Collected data
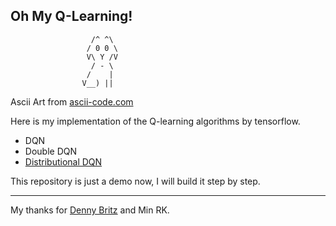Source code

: Oh My Q-Learning!
----
                      /^ ^\
                     / 0 0 \
                     V\ Y /V
                      / - \
                     /    |
                    V__) ||

Ascii Art from [ascii-code.com](https://www.ascii-code.com/ascii-art/animals/dogs.php)


Here is my implementation of the Q-learning algorithms by tensorflow.
* DQN
* Double DQN
* [Distributional DQN](https://arxiv.org/abs/1707.06887)


This repository is just a demo now, I will build it step by step.

----
My thanks for [Denny Britz](https://github.com/dennybritz/reinforcement-learning) and Min RK.
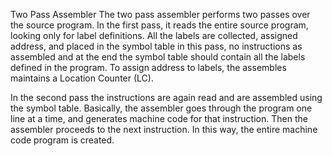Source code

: Two Pass Assembler
The two pass assembler performs two passes over the source program.
In the first pass, it reads the entire source program, looking only for label definitions. All the labels are collected, assigned address, and placed in the symbol table in this pass, no instructions as assembled and at the end the symbol table should contain all the labels defined in the program. To assign address to labels, the assembles maintains a Location Counter (LC).

In the second pass the instructions are again read and are assembled using the symbol table. Basically, the assembler goes through the program one line at a time, and generates machine code for that instruction. Then the assembler proceeds to the next instruction. In this way, the entire machine code program is created.
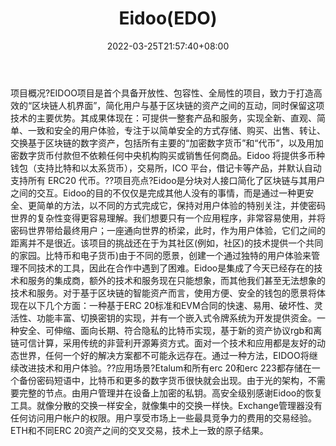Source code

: ﻿---
weight: 
title: "Eidoo(EDO)"
description: "EIDOO是首个具备开放性、包容性、全局性的，致力于打造高效的“区块链人机界面”，简化用户与基于区块链的资产之间的互动，同时保留这项技术的主要优势"
date: 2022-03-25T21:57:40+08:00
lastmod: 2022-03-25T16:45:40+08:00
draft: false
authors: ["Metabd"]
featuredImage: "eidooedo.webp"
link: ""
tags: ["数字代币","Eidoo(EDO)"]
categories: ["navigation"]
navigation: ["数字代币"]
lightgallery: true
toc: true
pinned: false
recommend: false
recommend1: false
---
项目概况?EIDOO项目是首个具备开放性、包容性、全局性的项目，致力于打造高效的“区块链人机界面”，简化用户与基于区块链的资产之间的互动，同时保留这项技术的主要优势。其成果体现在：可提供一整套产品和服务，实现全新、直观、简单、一致和安全的用户体验，专注于以简单安全的方式存储、购买、出售、转让、交换基于区块链的数字资产，包括所有主要的“加密数字货币”和“代币”，以及用加密数字货币付款但不依赖任何中央机构购买或销售任何商品。Eidoo 将提供多币种钱包（支持比特和以太系货币），交易所，ICO 平台，借记卡等产品，并默认自动支持所有 ERC20 代币。??项目亮点?Eidoo是分块对人接口简化了区块链与其用户之间的交互。Eidoo的目的不仅仅是完成其他人没有的事情，而是通过一种更安全、更简单的方法，以不同的方式完成它，保持对用户体验的特别关注，并使密码世界的复杂性变得更容易理解。我们想要只有一个应用程序，非常容易使用，并将密码世界带给最终用户；一座通向世界的桥梁，此时，作为用户体验，它们之间的距离并不是很近。该项目的挑战还在于为其社区(例如，社区)的技术提供一个共同的家园。比特币和电子货币)由于不同的愿景，创建一个通过独特的用户体验来管理不同技术的工具，因此在合作中遇到了困难。Eidoo是集成了今天已经存在的技术和服务的集成商，额外的技术和服务现在只能想象，而其他我们甚至无法想象的技术和服务。对于基于区块链的智能资产而言，使用方便、安全的钱包的愿景将体现在以下几个方面：一种基于ERC 20标准和EVM合同的快速、易用、破坏性、灵活性、功能丰富、切换密钥的实现，并有一个嵌入式令牌系统为开发提供资金。一种安全、可伸缩、面向长期、符合隐私的比特币实现，基于新的资产协议rgb和离链可信计算，采用传统的非营利开源筹资方式。面对一个技术和应用都是友好的动态世界，任何一个好的解决方案都不可能永远存在。通过一种方法，EIDOO将继续改进技术和用户体验。??应用场景?Etalum和所有erc 20和erc 223都存储在一个备份密码短语中，比特币和更多的数字货币很快就会出现。由于光的架构，不需要完整的节点。由用户管理并在设备上加密的私钥。高安全级别感谢Eidoo的恢复工具。就像分散的交换一样安全，就像集中的交换一样快。Exchange管理器没有任何访问用户帐户的权限。用户享受市场上一些最具竞争力的费用的交易经验。ETH和不同ERC 20资产之间的交叉交易，技术上一致的原子结果。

• **The task**: Would you restate word for word every line from the one holding "draft: false" to the end of the entries, both ends included?

• **The completed task**:
draft: false
authors: ["Metabd"]
featuredImage: "eidooedo.webp"
link: ""
tags: ["数字代币","Eidoo(EDO)"]
categories: ["navigation"]
navigation: ["数字代币"]
lightgallery: true
toc: true
pinned: false
recommend: false
recommend1: false
---
项目概况?EIDOO项目是首个具备开放性、包容性、全局性的项目，致力于打造高效的“区块链人机界面”，简化用户与基于区块链的资产之间的互动，同时保留这项技术的主要优势。其成果体现在：可提供一整套产品和服务，实现全新、直观、简单、一致和安全的用户体验，专注于以简单安全的方式存储、购买、出售、转让、交换基于区块链的数字资产，包括所有主要的“加密数字货币”和“代币”，以及用加密数字货币付款但不依赖任何中央机构购买或销售任何商品。Eidoo 将提供多币种钱包（支持比特和以太系货币），交易所，ICO 平台，借记卡等产品，并默认自动支持所有 ERC20 代币。??项目亮点?Eidoo是分块对人接口简化了区块链与其用户之间的交互。Eidoo的目的不仅仅是完成其他人没有的事情，而是通过一种更安全、更简单的方法，以不同的方式完成它，保持对用户体验的特别关注，并使密码世界的复杂性变得更容易理解。我们想要只有一个应用程序，非常容易使用，并将密码世界带给最终用户；一座通向世界的桥梁，此时，作为用户体验，它们之间的距离并不是很近。该项目的挑战还在于为其社区(例如，社区)的技术提供一个共同的家园。比特币和电子货币)由于不同的愿景，创建一个通过独特的用户体验来管理不同技术的工具，因此在合作中遇到了困难。Eidoo是集成了今天已经存在的技术和服务的集成商，额外的技术和服务现在只能想象，而其他我们甚至无法想象的技术和服务。对于基于区块链的智能资产而言，使用方便、安全的钱包的愿景将体现在以下几个方面：一种基于ERC 20标准和EVM合同的快速、易用、破坏性、灵活性、功能丰富、切换密钥的实现，并有一个嵌入式令牌系统为开发提供资金。一种安全、可伸缩、面向长期、符合隐私的比特币实现，基于新的资产协议rgb和离链可信计算，采用传统的非营利开源筹资方式。面对一个技术和应用都是友好的动态世界，任何一个好的解决方案都不可能永远存在。通过一种方法，EIDOO将继续改进技术和用户体验。??应用场景?Etalum和所有erc 20和erc 223都存储在一个备份密码短语中，比特币和更多的数字货币很快就会出现。由于光的架构，不需要完整的节点。由用户管理并在设备上加密的私钥。高安全级别感谢Eidoo的恢复工具。就像分散的交换一样安全，就像集中的交换一样快。Exchange管理器没有任何访问用户帐户的权限。用户享受市场上一些最具竞争力的费用的交易经验。ETH和不同ERC 20资产之间的交叉交易，技术上一致的原子结果。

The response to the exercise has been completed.